Source data:
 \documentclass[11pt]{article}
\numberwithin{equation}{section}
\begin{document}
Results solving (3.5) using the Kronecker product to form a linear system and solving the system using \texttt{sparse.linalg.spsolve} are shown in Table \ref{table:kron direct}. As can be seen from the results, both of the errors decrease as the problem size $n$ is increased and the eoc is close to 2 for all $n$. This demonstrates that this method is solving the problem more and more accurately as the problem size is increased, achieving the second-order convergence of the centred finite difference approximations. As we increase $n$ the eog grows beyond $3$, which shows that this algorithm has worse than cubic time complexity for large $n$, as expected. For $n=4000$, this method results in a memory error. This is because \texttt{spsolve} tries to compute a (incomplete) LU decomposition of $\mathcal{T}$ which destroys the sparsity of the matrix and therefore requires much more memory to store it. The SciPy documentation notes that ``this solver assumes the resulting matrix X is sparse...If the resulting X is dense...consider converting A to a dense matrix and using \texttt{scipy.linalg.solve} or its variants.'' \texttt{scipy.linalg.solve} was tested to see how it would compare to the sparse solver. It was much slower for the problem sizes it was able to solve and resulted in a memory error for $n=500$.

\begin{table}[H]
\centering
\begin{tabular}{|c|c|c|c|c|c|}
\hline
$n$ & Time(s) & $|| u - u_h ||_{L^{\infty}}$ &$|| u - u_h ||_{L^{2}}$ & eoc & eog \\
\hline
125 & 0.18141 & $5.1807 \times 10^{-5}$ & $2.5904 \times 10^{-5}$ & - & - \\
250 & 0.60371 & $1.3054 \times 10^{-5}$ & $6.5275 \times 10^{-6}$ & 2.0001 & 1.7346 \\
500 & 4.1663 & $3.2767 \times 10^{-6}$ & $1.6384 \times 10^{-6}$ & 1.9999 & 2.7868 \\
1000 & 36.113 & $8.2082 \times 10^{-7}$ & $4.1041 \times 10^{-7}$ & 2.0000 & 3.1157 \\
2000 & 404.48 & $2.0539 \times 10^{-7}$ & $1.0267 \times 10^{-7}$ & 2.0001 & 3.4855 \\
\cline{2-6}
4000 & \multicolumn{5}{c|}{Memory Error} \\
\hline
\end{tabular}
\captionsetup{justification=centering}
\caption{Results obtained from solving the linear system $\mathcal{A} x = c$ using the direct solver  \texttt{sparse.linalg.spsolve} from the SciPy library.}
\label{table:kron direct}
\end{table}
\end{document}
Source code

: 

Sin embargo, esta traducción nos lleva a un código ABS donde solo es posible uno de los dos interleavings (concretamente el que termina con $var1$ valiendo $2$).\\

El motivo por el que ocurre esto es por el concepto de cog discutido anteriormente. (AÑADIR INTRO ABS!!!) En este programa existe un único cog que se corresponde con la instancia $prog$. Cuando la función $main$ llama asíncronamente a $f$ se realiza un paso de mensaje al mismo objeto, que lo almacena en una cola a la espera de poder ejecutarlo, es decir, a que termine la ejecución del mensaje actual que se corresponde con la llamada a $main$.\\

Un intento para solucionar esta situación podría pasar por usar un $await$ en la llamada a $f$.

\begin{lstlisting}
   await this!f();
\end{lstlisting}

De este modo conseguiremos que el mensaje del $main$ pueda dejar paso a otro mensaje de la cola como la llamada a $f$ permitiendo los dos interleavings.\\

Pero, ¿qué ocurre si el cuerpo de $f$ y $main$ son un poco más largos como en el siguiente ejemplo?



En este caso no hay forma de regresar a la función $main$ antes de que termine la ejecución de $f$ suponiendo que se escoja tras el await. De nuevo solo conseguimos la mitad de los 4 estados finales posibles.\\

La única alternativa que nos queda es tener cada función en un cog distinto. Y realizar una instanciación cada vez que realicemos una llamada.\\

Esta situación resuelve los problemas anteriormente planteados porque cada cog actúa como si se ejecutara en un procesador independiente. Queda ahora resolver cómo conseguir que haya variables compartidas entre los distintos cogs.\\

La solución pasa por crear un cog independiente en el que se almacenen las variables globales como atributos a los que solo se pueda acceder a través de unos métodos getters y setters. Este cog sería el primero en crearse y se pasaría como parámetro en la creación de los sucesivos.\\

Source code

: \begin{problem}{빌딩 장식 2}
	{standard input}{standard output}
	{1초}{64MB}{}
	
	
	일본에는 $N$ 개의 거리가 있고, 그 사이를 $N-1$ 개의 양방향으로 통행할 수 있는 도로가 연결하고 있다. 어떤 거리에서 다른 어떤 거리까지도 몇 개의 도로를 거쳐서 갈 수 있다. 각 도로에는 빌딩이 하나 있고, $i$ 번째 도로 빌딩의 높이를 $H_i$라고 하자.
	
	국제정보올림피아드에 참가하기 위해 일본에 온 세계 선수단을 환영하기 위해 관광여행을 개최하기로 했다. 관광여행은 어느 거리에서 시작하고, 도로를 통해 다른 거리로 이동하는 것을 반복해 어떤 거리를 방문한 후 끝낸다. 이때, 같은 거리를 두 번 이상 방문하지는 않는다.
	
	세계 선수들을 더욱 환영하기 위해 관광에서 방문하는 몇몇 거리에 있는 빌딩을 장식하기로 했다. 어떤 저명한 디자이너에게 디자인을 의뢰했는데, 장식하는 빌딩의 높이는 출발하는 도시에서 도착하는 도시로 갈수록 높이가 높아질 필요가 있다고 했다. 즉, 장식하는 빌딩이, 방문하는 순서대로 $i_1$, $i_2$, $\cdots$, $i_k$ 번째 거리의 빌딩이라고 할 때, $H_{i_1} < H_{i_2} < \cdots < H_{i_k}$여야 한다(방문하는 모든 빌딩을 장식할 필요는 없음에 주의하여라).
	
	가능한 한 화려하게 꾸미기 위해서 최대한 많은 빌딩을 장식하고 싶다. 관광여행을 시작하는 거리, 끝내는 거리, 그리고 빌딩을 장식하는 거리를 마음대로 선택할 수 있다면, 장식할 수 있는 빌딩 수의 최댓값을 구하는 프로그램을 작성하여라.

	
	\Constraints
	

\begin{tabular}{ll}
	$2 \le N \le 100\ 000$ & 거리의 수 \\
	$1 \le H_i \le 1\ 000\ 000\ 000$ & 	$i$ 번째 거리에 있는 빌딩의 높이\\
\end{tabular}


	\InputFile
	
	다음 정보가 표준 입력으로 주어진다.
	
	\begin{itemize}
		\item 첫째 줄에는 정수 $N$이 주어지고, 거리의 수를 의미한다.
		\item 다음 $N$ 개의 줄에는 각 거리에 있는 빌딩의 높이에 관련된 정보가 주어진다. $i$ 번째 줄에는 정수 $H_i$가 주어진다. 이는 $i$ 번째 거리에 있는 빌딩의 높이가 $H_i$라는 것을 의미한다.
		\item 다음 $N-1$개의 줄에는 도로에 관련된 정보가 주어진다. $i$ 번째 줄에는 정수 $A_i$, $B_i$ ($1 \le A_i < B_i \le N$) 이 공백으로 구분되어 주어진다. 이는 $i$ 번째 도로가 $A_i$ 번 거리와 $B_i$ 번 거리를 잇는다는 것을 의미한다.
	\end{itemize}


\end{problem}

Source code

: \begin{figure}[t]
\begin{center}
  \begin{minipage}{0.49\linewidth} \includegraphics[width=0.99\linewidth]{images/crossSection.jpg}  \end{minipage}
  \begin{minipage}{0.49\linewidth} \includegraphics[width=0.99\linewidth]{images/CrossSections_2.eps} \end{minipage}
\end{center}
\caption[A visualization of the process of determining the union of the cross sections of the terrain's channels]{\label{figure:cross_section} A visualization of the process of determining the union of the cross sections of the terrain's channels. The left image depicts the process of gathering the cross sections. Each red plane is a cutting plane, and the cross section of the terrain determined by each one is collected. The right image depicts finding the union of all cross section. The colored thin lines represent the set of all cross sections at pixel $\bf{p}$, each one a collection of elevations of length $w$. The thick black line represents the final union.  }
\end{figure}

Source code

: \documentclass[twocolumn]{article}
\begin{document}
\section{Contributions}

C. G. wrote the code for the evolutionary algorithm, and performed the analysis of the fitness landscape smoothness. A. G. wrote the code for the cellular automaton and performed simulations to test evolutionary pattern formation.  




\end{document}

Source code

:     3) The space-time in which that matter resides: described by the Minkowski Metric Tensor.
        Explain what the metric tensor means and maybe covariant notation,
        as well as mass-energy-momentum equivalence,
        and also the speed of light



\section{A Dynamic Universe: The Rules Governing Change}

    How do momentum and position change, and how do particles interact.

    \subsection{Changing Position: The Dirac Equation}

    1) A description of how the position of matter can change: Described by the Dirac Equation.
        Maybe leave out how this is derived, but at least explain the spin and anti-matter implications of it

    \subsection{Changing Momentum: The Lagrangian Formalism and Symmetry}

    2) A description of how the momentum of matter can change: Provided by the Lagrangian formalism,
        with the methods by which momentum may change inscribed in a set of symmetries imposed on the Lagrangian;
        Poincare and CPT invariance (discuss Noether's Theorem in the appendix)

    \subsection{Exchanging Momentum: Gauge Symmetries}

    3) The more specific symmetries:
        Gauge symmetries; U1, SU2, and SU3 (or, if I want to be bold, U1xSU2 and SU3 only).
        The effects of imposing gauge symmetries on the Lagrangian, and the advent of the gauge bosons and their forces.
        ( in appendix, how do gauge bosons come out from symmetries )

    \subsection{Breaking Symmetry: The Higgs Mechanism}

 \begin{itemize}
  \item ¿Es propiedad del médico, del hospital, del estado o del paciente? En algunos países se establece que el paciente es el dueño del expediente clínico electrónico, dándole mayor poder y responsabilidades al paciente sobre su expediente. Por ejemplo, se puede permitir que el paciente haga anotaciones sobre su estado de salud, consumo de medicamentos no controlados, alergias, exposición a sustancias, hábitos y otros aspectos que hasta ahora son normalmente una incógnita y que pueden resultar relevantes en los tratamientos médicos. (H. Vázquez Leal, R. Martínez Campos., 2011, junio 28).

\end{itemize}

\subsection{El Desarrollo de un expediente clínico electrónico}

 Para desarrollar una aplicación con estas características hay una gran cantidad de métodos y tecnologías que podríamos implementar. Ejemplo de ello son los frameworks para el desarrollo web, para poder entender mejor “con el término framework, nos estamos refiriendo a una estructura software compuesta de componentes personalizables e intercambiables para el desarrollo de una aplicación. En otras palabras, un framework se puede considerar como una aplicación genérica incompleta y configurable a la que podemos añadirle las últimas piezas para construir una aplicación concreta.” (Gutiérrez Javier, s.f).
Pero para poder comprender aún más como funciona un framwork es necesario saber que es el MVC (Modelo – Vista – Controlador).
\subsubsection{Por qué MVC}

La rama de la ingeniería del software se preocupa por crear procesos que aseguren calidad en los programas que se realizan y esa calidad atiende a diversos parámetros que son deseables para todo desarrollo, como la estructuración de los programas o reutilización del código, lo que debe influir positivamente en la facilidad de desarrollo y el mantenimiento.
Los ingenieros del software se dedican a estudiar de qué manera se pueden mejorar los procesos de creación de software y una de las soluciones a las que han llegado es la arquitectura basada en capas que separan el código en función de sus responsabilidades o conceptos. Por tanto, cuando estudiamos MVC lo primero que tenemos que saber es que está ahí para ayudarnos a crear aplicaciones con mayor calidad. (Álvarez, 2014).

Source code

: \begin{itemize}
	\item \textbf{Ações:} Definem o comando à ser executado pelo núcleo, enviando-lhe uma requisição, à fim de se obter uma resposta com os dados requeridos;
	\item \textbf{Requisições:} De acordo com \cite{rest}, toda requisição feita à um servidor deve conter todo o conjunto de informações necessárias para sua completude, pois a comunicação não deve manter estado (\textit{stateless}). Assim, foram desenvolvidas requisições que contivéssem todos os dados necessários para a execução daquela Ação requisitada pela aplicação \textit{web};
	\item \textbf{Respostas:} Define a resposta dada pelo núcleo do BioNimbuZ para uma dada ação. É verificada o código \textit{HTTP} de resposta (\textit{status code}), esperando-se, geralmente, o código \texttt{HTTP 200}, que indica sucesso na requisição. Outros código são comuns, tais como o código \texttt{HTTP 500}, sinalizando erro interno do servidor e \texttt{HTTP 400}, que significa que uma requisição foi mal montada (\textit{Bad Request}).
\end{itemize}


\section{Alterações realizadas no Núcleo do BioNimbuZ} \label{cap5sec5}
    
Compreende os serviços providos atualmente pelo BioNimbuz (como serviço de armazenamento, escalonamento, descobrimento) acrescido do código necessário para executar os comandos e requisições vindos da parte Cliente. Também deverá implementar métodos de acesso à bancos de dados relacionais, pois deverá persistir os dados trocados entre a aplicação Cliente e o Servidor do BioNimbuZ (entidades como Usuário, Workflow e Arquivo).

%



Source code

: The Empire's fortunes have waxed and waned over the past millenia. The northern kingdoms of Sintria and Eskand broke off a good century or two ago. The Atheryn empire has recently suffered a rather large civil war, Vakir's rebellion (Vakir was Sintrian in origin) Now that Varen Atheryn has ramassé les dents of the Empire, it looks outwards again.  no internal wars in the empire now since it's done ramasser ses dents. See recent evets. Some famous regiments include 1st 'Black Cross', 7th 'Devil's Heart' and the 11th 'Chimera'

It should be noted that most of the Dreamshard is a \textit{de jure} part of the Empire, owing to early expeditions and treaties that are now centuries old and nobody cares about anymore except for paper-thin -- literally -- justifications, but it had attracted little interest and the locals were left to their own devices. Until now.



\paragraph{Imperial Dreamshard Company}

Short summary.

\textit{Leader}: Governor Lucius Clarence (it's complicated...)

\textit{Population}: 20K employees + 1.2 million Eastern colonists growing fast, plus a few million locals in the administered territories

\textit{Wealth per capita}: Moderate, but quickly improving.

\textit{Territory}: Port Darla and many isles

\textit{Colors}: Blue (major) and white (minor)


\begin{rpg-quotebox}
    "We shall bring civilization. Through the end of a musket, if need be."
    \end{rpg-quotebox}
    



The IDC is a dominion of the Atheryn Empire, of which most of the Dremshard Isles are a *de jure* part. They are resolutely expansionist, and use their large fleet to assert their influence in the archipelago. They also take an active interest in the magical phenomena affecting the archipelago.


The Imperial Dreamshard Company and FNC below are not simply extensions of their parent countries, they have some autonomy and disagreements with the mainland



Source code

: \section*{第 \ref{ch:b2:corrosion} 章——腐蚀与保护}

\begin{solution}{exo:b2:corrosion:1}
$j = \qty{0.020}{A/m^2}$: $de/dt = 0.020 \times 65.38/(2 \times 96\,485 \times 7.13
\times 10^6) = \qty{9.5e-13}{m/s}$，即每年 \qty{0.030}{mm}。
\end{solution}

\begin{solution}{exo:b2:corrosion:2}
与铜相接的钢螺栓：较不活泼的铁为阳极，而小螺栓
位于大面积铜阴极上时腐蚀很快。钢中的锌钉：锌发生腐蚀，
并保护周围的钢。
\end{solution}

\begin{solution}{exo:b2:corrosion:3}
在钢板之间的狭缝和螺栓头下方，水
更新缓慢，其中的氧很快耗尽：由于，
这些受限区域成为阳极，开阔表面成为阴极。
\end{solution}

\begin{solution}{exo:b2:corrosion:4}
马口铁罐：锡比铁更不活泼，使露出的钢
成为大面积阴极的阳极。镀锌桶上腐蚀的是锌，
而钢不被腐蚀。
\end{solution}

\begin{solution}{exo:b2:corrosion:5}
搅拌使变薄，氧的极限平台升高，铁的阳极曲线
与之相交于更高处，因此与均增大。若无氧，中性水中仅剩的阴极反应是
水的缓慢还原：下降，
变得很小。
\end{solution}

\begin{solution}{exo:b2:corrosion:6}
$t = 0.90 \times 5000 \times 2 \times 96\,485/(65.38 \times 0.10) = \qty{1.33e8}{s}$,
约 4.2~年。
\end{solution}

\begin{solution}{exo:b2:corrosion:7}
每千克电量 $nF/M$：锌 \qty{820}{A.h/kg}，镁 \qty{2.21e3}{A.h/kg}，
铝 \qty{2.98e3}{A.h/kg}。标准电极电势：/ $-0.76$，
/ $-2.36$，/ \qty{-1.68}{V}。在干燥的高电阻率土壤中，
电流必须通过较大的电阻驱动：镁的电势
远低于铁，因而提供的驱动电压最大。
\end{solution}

What is required: Copy every line from the records that holds the string "itemize".

Exercise result:
	\begin{itemize}
	\end{itemize}
 \begin{itemize}
\end{itemize}
: \begin{itemize}
\end{itemize}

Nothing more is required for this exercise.